Arrendar un local comercial en las mejores zonas de Badalona, Granollers o l´Hospitalet de Llobregat puede costar un alquiler similar al que se paga en los ejes de segunda línea de la ciudad de Barcelona, como algunas zonas del Eixample Dret o Sagrada Família, según los datos de la consultora Jordà & Guasch. "Cada ciudad consolida su pequeño eje comercial y las grandes marcas, que comienzan a ver saturada Barcelona, están apostando por abrir nuevas localizaciones", señala Esther Puig, directora de locales comerciales de la inmobiliaria. "El comercio tira fuerte en toda la corona metropolitana de Barcelona, y también en las ciudades de la costa con interés turístico y en las capitales de comarca", señala Xavier Coll, secretario adjunto de la Confederació Catalana de Comerç, "y si el comercio es potente, detrás viene un mercado inmobiliario activo".

Los datos de la consultora señalan que los alquileres máximos fuera de Barcelona se encuentran en l´Hospitalet de Llobregat (en la zona del mercado de Collblanc) y en Badalona, en la calle del Mar, donde se alcanzan los 45 euros/ metro cuadrado/ mes, y en la Rambla de Sabadell, con alquileres máximos de 40 euros. Otras de las ubicaciones estrella de los aledaños de Barcelona son la Rambla de Egara de Terrassa y la zona de la Porxada de Granollers (35 euros de precio máximo), así como la avenida Catalunya de Cerdanyola (30 euros).
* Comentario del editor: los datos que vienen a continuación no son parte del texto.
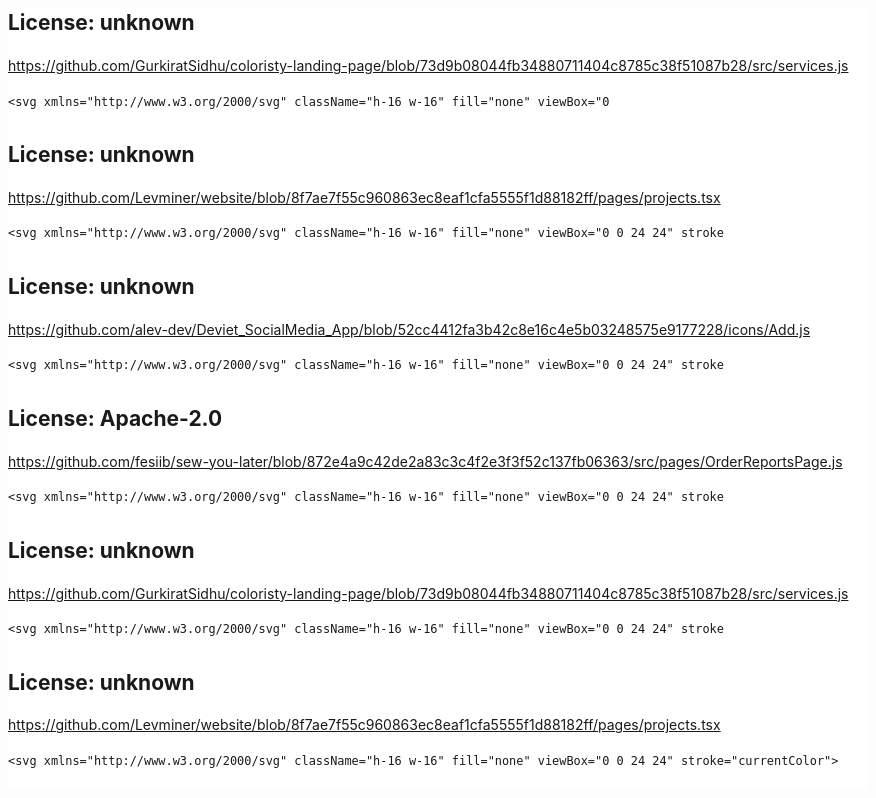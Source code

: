 ## License: unknown
https://github.com/GurkiratSidhu/coloristy-landing-page/blob/73d9b08044fb34880711404c8785c38f51087b28/src/services.js

```
<svg xmlns="http://www.w3.org/2000/svg" className="h-16 w-16" fill="none" viewBox="0
```


## License: unknown
https://github.com/Levminer/website/blob/8f7ae7f55c960863ec8eaf1cfa5555f1d88182ff/pages/projects.tsx

```
<svg xmlns="http://www.w3.org/2000/svg" className="h-16 w-16" fill="none" viewBox="0 0 24 24" stroke
```


## License: unknown
https://github.com/alev-dev/Deviet_SocialMedia_App/blob/52cc4412fa3b42c8e16c4e5b03248575e9177228/icons/Add.js

```
<svg xmlns="http://www.w3.org/2000/svg" className="h-16 w-16" fill="none" viewBox="0 0 24 24" stroke
```


## License: Apache-2.0
https://github.com/fesiib/sew-you-later/blob/872e4a9c42de2a83c3c4f2e3f3f52c137fb06363/src/pages/OrderReportsPage.js

```
<svg xmlns="http://www.w3.org/2000/svg" className="h-16 w-16" fill="none" viewBox="0 0 24 24" stroke
```


## License: unknown
https://github.com/GurkiratSidhu/coloristy-landing-page/blob/73d9b08044fb34880711404c8785c38f51087b28/src/services.js

```
<svg xmlns="http://www.w3.org/2000/svg" className="h-16 w-16" fill="none" viewBox="0 0 24 24" stroke
```


## License: unknown
https://github.com/Levminer/website/blob/8f7ae7f55c960863ec8eaf1cfa5555f1d88182ff/pages/projects.tsx

```
<svg xmlns="http://www.w3.org/2000/svg" className="h-16 w-16" fill="none" viewBox="0 0 24 24" stroke="currentColor">
                        
```
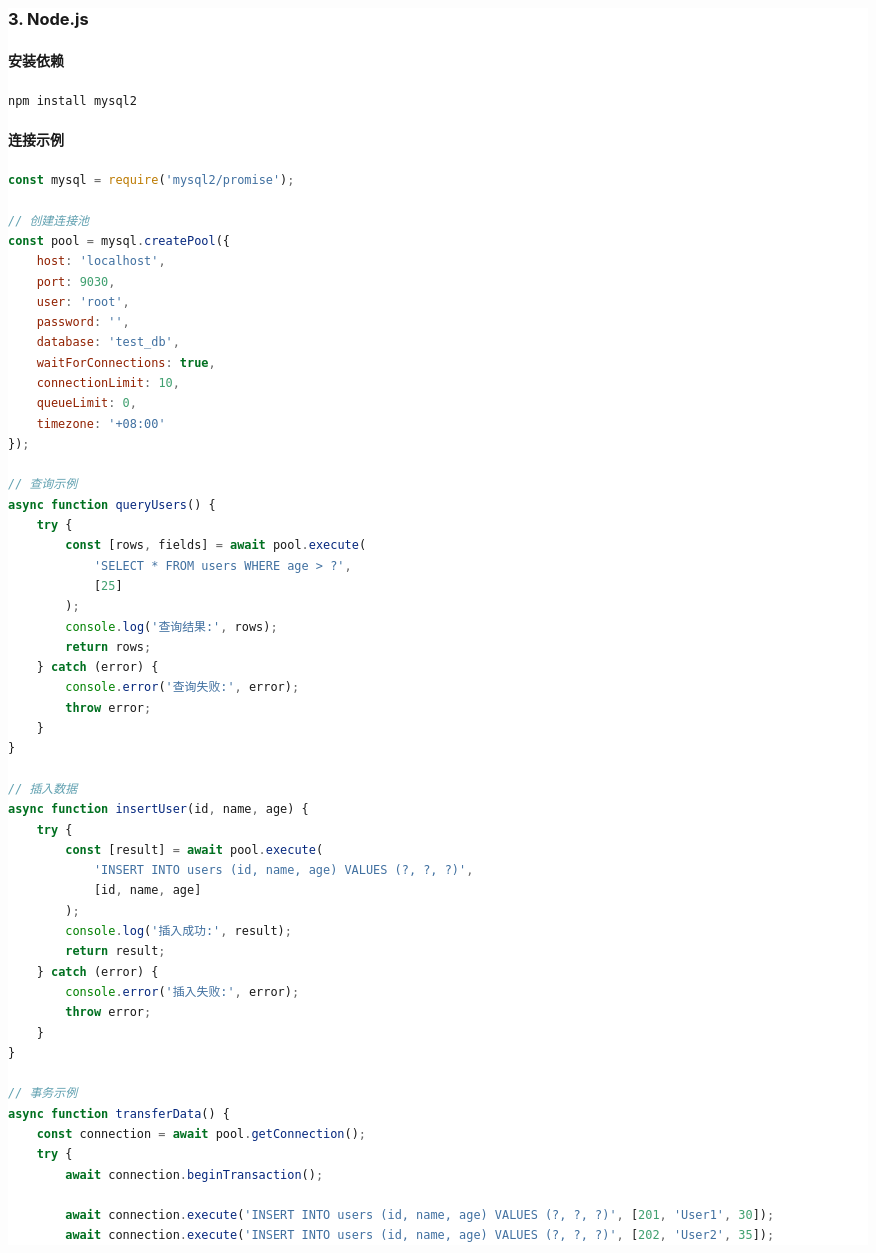 ### 3. Node.js

#### 安装依赖
```bash
npm install mysql2
```

#### 连接示例
```javascript
const mysql = require('mysql2/promise');

// 创建连接池
const pool = mysql.createPool({
    host: 'localhost',
    port: 9030,
    user: 'root',
    password: '',
    database: 'test_db',
    waitForConnections: true,
    connectionLimit: 10,
    queueLimit: 0,
    timezone: '+08:00'
});

// 查询示例
async function queryUsers() {
    try {
        const [rows, fields] = await pool.execute(
            'SELECT * FROM users WHERE age > ?', 
            [25]
        );
        console.log('查询结果:', rows);
        return rows;
    } catch (error) {
        console.error('查询失败:', error);
        throw error;
    }
}

// 插入数据
async function insertUser(id, name, age) {
    try {
        const [result] = await pool.execute(
            'INSERT INTO users (id, name, age) VALUES (?, ?, ?)',
            [id, name, age]
        );
        console.log('插入成功:', result);
        return result;
    } catch (error) {
        console.error('插入失败:', error);
        throw error;
    }
}

// 事务示例
async function transferData() {
    const connection = await pool.getConnection();
    try {
        await connection.beginTransaction();
        
        await connection.execute('INSERT INTO users (id, name, age) VALUES (?, ?, ?)', [201, 'User1', 30]);
        await connection.execute('INSERT INTO users (id, name, age) VALUES (?, ?, ?)', [202, 'User2', 35]);
```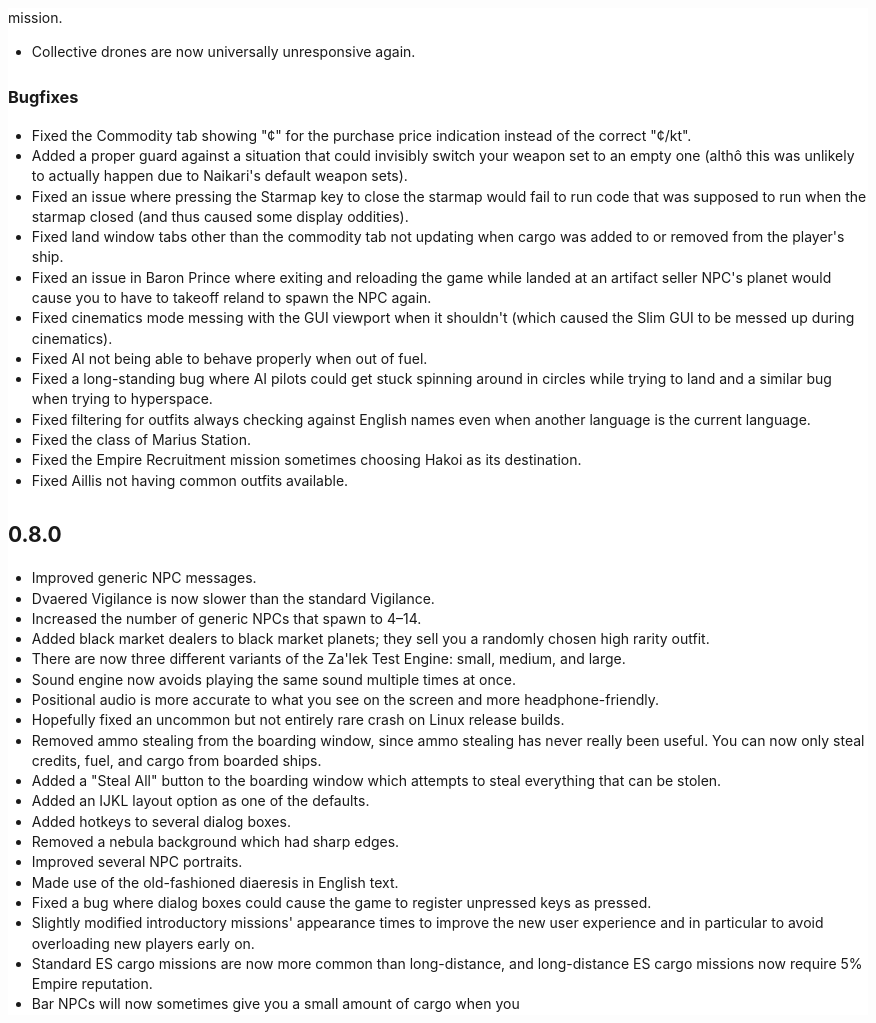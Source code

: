   mission.
* Collective drones are now universally unresponsive again.

### Bugfixes

* Fixed the Commodity tab showing "¢" for the purchase price indication
  instead of the correct "¢/kt".
* Added a proper guard against a situation that could invisibly switch
  your weapon set to an empty one (althô this was unlikely to actually
  happen due to Naikari's default weapon sets).
* Fixed an issue where pressing the Starmap key to close the starmap
  would fail to run code that was supposed to run when the starmap
  closed (and thus caused some display oddities).
* Fixed land window tabs other than the commodity tab not updating when
  cargo was added to or removed from the player's ship.
* Fixed an issue in Baron Prince where exiting and reloading the game
  while landed at an artifact seller NPC's planet would cause you to
  have to takeoff reland to spawn the NPC again.
* Fixed cinematics mode messing with the GUI viewport when it shouldn't
  (which caused the Slim GUI to be messed up during cinematics).
* Fixed AI not being able to behave properly when out of fuel.
* Fixed a long-standing bug where AI pilots could get stuck spinning
  around in circles while trying to land and a similar bug when trying
  to hyperspace.
* Fixed filtering for outfits always checking against English names even
  when another language is the current language.
* Fixed the class of Marius Station.
* Fixed the Empire Recruitment mission sometimes choosing Hakoi as its
  destination.
* Fixed Aillis not having common outfits available.


## 0.8.0

* Improved generic NPC messages.
* Dvaered Vigilance is now slower than the standard Vigilance.
* Increased the number of generic NPCs that spawn to 4–14.
* Added black market dealers to black market planets; they sell you a
  randomly chosen high rarity outfit.
* There are now three different variants of the Za'lek Test Engine:
  small, medium, and large.
* Sound engine now avoids playing the same sound multiple times at once.
* Positional audio is more accurate to what you see on the screen and
  more headphone-friendly.
* Hopefully fixed an uncommon but not entirely rare crash on Linux
  release builds.
* Removed ammo stealing from the boarding window, since ammo stealing
  has never really been useful. You can now only steal credits, fuel,
  and cargo from boarded ships.
* Added a "Steal All" button to the boarding window which attempts to
  steal everything that can be stolen.
* Added an IJKL layout option as one of the defaults.
* Added hotkeys to several dialog boxes.
* Removed a nebula background which had sharp edges.
* Improved several NPC portraits.
* Made use of the old-fashioned diaeresis in English text.
* Fixed a bug where dialog boxes could cause the game to register
  unpressed keys as pressed.
* Slightly modified introductory missions' appearance times to improve
  the new user experience and in particular to avoid overloading new
  players early on.
* Standard ES cargo missions are now more common than long-distance,
  and long-distance ES cargo missions now require 5% Empire reputation.
* Bar NPCs will now sometimes give you a small amount of cargo when you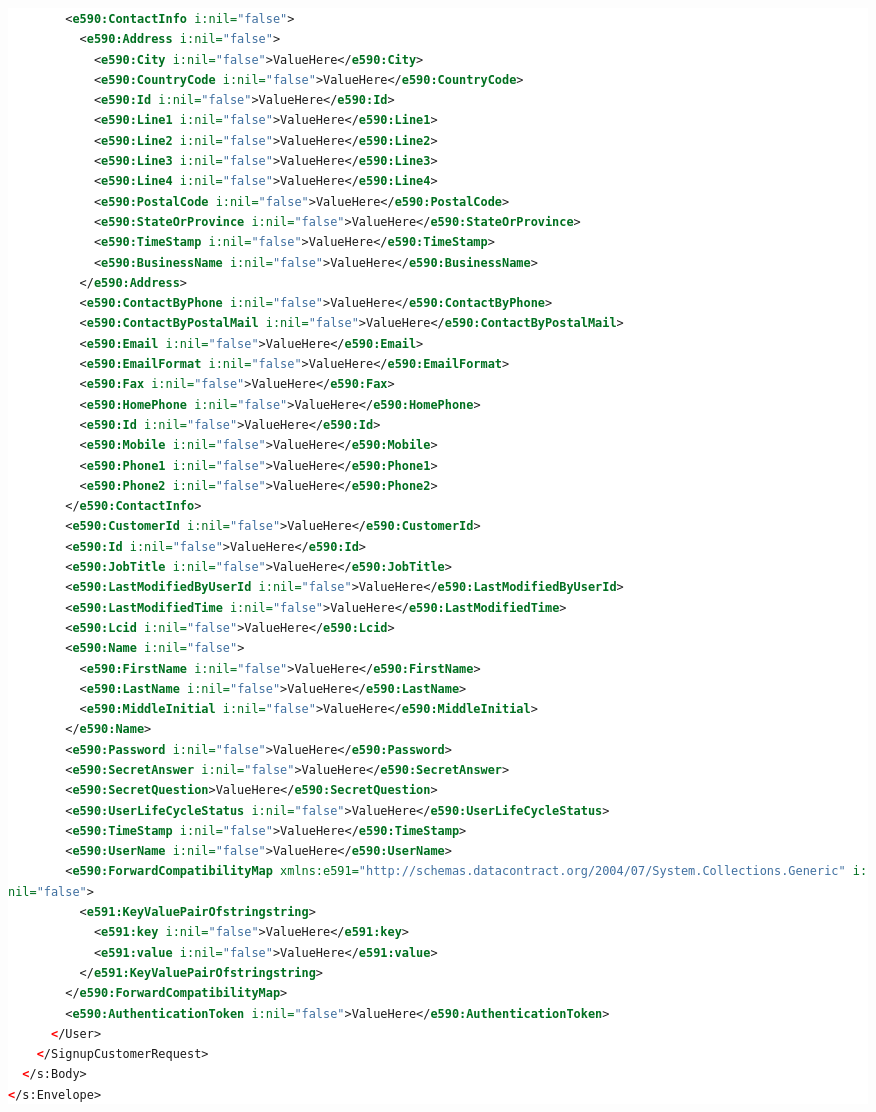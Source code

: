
 ```xml
        <e590:ContactInfo i:nil="false">
          <e590:Address i:nil="false">
            <e590:City i:nil="false">ValueHere</e590:City>
            <e590:CountryCode i:nil="false">ValueHere</e590:CountryCode>
            <e590:Id i:nil="false">ValueHere</e590:Id>
            <e590:Line1 i:nil="false">ValueHere</e590:Line1>
            <e590:Line2 i:nil="false">ValueHere</e590:Line2>
            <e590:Line3 i:nil="false">ValueHere</e590:Line3>
            <e590:Line4 i:nil="false">ValueHere</e590:Line4>
            <e590:PostalCode i:nil="false">ValueHere</e590:PostalCode>
            <e590:StateOrProvince i:nil="false">ValueHere</e590:StateOrProvince>
            <e590:TimeStamp i:nil="false">ValueHere</e590:TimeStamp>
            <e590:BusinessName i:nil="false">ValueHere</e590:BusinessName>
          </e590:Address>
          <e590:ContactByPhone i:nil="false">ValueHere</e590:ContactByPhone>
          <e590:ContactByPostalMail i:nil="false">ValueHere</e590:ContactByPostalMail>
          <e590:Email i:nil="false">ValueHere</e590:Email>
          <e590:EmailFormat i:nil="false">ValueHere</e590:EmailFormat>
          <e590:Fax i:nil="false">ValueHere</e590:Fax>
          <e590:HomePhone i:nil="false">ValueHere</e590:HomePhone>
          <e590:Id i:nil="false">ValueHere</e590:Id>
          <e590:Mobile i:nil="false">ValueHere</e590:Mobile>
          <e590:Phone1 i:nil="false">ValueHere</e590:Phone1>
          <e590:Phone2 i:nil="false">ValueHere</e590:Phone2>
        </e590:ContactInfo>
        <e590:CustomerId i:nil="false">ValueHere</e590:CustomerId>
        <e590:Id i:nil="false">ValueHere</e590:Id>
        <e590:JobTitle i:nil="false">ValueHere</e590:JobTitle>
        <e590:LastModifiedByUserId i:nil="false">ValueHere</e590:LastModifiedByUserId>
        <e590:LastModifiedTime i:nil="false">ValueHere</e590:LastModifiedTime>
        <e590:Lcid i:nil="false">ValueHere</e590:Lcid>
        <e590:Name i:nil="false">
          <e590:FirstName i:nil="false">ValueHere</e590:FirstName>
          <e590:LastName i:nil="false">ValueHere</e590:LastName>
          <e590:MiddleInitial i:nil="false">ValueHere</e590:MiddleInitial>
        </e590:Name>
        <e590:Password i:nil="false">ValueHere</e590:Password>
        <e590:SecretAnswer i:nil="false">ValueHere</e590:SecretAnswer>
        <e590:SecretQuestion>ValueHere</e590:SecretQuestion>
        <e590:UserLifeCycleStatus i:nil="false">ValueHere</e590:UserLifeCycleStatus>
        <e590:TimeStamp i:nil="false">ValueHere</e590:TimeStamp>
        <e590:UserName i:nil="false">ValueHere</e590:UserName>
        <e590:ForwardCompatibilityMap xmlns:e591="http://schemas.datacontract.org/2004/07/System.Collections.Generic" i:nil="false">
          <e591:KeyValuePairOfstringstring>
            <e591:key i:nil="false">ValueHere</e591:key>
            <e591:value i:nil="false">ValueHere</e591:value>
          </e591:KeyValuePairOfstringstring>
        </e590:ForwardCompatibilityMap>
        <e590:AuthenticationToken i:nil="false">ValueHere</e590:AuthenticationToken>
      </User>
    </SignupCustomerRequest>
  </s:Body>
</s:Envelope>
```
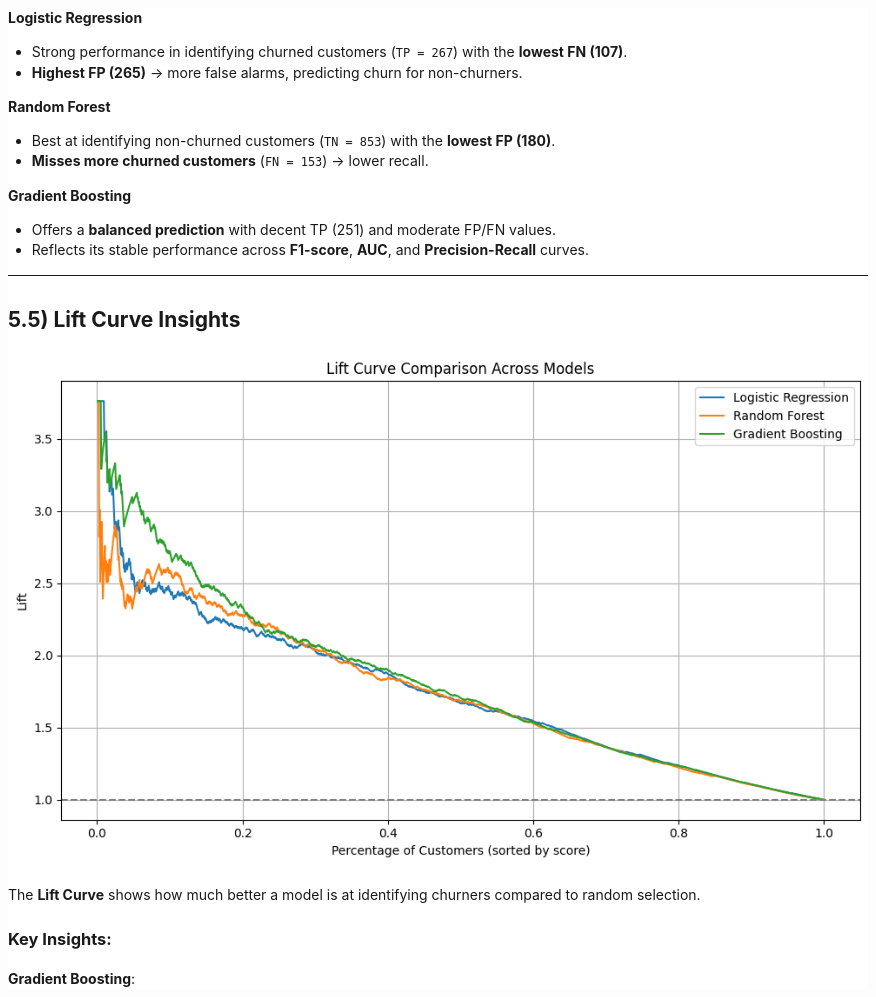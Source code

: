 **Logistic Regression**

  - Strong performance in identifying churned customers (`TP = 267`) with the **lowest FN (107)**.
  - **Highest FP (265)** → more false alarms, predicting churn for non-churners.

**Random Forest**

  - Best at identifying non-churned customers (`TN = 853`) with the **lowest FP (180)**.
  - **Misses more churned customers** (`FN = 153`) → lower recall.

**Gradient Boosting**

  - Offers a **balanced prediction** with decent TP (251) and moderate FP/FN values.
  - Reflects its stable performance across **F1-score**, **AUC**, and **Precision-Recall** curves.

---

## 5.5) Lift Curve Insights

![Lift Curve Insights](assets/images/05_evaluation/5.5.png)

The **Lift Curve** shows how much better a model is at identifying churners compared to random selection.

### Key Insights:

**Gradient Boosting**:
En Mataró (La Riera), Cornellà (calle de la Miranda) o Esplugues de Llobregat (el entorno del Ayuntamiento) los alquileres máximos alcanzan los 20 euros.

Según Esther Puig, "fuera de Barcelona las zonas prime se caracterizan porque son tramos muy limitados de algunas calles, a menudo en los centros históricos, y a pocos metros el comercio es ya de proximidad". Estas zonas, además, están beneficiándose de la expansión de las grandes cadenas y también de franquicias de marcas conocidas. "Firmas como Mango, Calzedonia, Sfera o las enseñas de Inditex actúan como motor de una zona cuando se instalan en ella: atraen a un buen flujo de compradores y aumentan su atractivo comercial".

El mayor impacto que sufre el mercado de locales en las ciudades medianas procede de la apertura de centros comerciales, señala Esther Puig, y en él influye mucho la facilidad de acceso y aparcamiento, la amplitud de la nueva oferta y la presencia de establecimientos de ocio y espacios de diversión para niños. "Por ejemplo, la Ciutat del Bàsquet o el centro Gran Via II han afectado mucho a los locales de Badalona y l´Hospitalet", señala.

El responsable de la CCC señala que en las ciudades medianas se mantiene un comercio autóctono "moderno, competitivo y agresivo" que satisface bien la demanda local. "Barcelona tira mucho, igual que las capitales provinciales, pero en general la gente se queda a comprar en su localidad". Sectores como los de moda, equipamiento de la persona, ocio y cultura son los más pujantes y atraen a la zona a las grandes cadenas de moda.

Esteve Canteria, un empresario del sector y ex presidente del Agrupament de Botiguers de Catalunya, señala que "prácticamente cada ciudad mediana tiene una zona comercial buena, en cambio el resto de su casco urbano sufre un proceso de desertización, similar al que se vive en Barcelona". A su juicio, esa concentración se ve impulsada porque los ayuntamientos centran sus actuaciones urbanísticas en la calle o plaza mayor y sus aledaños. Por eso "el mejor apoyo al sector que puede pedirse a la administración local es una actuación urbanística decidida, desde hacer calles peatonales hasta potenciar el transporte público o privado". Cantería confirma que a las calles con más gancho comercial "están empezando a llegar las grandes enseñas, del grupo Inditex a otras franquicias, porque los alquileres han subido mucho y hacen que los comerciantes locales no puedan afrontar el coste de abrir allí".

En cambio, la subida de estos mercados enriquece a los comerciantes ya instalados, tanto si son propietarios del local como si lo ocupan en alquiler. "Muchos pequeños comerciantes - reconoce- están esperando que llegue una gran cadena y les pague un buen traspaso o les compre el local".

El mercado inmobiliario, explica Cantería, reproduce los problemas que sufre el comercio. "El pequeño empresario no puede optar a las mejores ubicaciones porque no puede ya competir comercialmente con las grandes cadenas que compran directamente en China o Turquía, le cargan un buen margen y venden a unos precios que son los que el pequeño comercio logra de sus proveedores".